▽

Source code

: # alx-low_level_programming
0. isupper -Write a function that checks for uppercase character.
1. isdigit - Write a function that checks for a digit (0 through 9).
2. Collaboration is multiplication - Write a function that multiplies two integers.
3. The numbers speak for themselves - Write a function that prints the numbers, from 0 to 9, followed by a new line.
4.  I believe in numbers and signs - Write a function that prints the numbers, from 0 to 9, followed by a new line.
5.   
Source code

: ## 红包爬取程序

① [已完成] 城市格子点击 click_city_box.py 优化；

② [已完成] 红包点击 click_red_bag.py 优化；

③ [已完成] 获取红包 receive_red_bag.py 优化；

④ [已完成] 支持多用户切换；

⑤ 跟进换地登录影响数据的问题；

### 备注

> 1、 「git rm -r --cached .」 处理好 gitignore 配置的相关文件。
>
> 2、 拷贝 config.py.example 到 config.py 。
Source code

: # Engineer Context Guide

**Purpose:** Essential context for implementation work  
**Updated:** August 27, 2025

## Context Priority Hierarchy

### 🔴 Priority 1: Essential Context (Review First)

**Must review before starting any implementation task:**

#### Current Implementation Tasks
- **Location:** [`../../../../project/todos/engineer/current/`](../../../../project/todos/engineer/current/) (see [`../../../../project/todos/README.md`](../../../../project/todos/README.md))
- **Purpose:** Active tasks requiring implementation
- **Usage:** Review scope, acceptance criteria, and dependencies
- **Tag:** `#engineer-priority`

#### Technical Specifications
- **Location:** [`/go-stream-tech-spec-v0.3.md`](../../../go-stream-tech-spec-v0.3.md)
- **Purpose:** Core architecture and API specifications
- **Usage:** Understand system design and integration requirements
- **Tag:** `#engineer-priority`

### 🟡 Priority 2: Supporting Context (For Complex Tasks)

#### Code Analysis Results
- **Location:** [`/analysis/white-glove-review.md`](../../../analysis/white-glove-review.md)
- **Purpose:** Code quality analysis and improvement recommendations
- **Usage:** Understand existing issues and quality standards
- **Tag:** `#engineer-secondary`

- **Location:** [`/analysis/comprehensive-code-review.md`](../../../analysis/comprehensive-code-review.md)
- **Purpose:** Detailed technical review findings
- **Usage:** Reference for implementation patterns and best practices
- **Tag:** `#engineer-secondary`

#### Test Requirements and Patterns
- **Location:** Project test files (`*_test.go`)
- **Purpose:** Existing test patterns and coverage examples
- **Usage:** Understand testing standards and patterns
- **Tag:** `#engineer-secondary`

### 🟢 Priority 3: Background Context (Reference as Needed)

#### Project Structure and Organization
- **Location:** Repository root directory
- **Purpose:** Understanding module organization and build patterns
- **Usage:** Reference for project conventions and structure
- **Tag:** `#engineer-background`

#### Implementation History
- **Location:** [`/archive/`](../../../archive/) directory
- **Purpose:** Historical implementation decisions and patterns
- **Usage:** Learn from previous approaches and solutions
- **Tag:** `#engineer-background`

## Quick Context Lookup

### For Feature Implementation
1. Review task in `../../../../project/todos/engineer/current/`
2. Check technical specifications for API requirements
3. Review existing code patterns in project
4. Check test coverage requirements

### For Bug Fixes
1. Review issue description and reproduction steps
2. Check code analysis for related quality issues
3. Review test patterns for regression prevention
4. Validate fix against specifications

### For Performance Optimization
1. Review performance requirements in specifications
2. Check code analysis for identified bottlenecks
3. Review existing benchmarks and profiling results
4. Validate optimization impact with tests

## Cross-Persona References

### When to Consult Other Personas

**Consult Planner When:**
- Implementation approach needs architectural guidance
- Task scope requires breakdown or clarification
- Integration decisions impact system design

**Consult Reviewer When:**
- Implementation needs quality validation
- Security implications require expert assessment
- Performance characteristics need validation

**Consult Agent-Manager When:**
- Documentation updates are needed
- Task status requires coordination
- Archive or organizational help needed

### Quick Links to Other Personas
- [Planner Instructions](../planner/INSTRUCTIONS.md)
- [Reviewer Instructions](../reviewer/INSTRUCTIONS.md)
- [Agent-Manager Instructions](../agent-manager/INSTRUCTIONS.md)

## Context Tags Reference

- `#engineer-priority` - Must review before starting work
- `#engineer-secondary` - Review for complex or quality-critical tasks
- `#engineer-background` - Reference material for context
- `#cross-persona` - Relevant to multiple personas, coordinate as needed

△

• [WHAT THE TASK REQUIRES]:
Among the lines above, repeat exactly those from the line with "- **Location:** Project" to the line with "2. Check code analysis for related", counting both ends.

• [WRITTEN SOLUTION]:
- **Location:** Project test files (`*_test.go`)
- **Purpose:** Existing test patterns and coverage examples
- **Usage:** Understand testing standards and patterns
- **Tag:** `#engineer-secondary`

### 🟢 Priority 3: Background Context (Reference as Needed)

#### Project Structure and Organization
- **Location:** Repository root directory
- **Purpose:** Understanding module organization and build patterns
- **Usage:** Reference for project conventions and structure
- **Tag:** `#engineer-background`

#### Implementation History
- **Location:** [`/archive/`](../../../archive/) directory
- **Purpose:** Historical implementation decisions and patterns
- **Usage:** Learn from previous approaches and solutions
- **Tag:** `#engineer-background`

## Quick Context Lookup

### For Feature Implementation
1. Review task in `../../../../project/todos/engineer/current/`
2. Check technical specifications for API requirements
3. Review existing code patterns in project
4. Check test coverage requirements

### For Bug Fixes
1. Review issue description and reproduction steps
2. Check code analysis for related quality issues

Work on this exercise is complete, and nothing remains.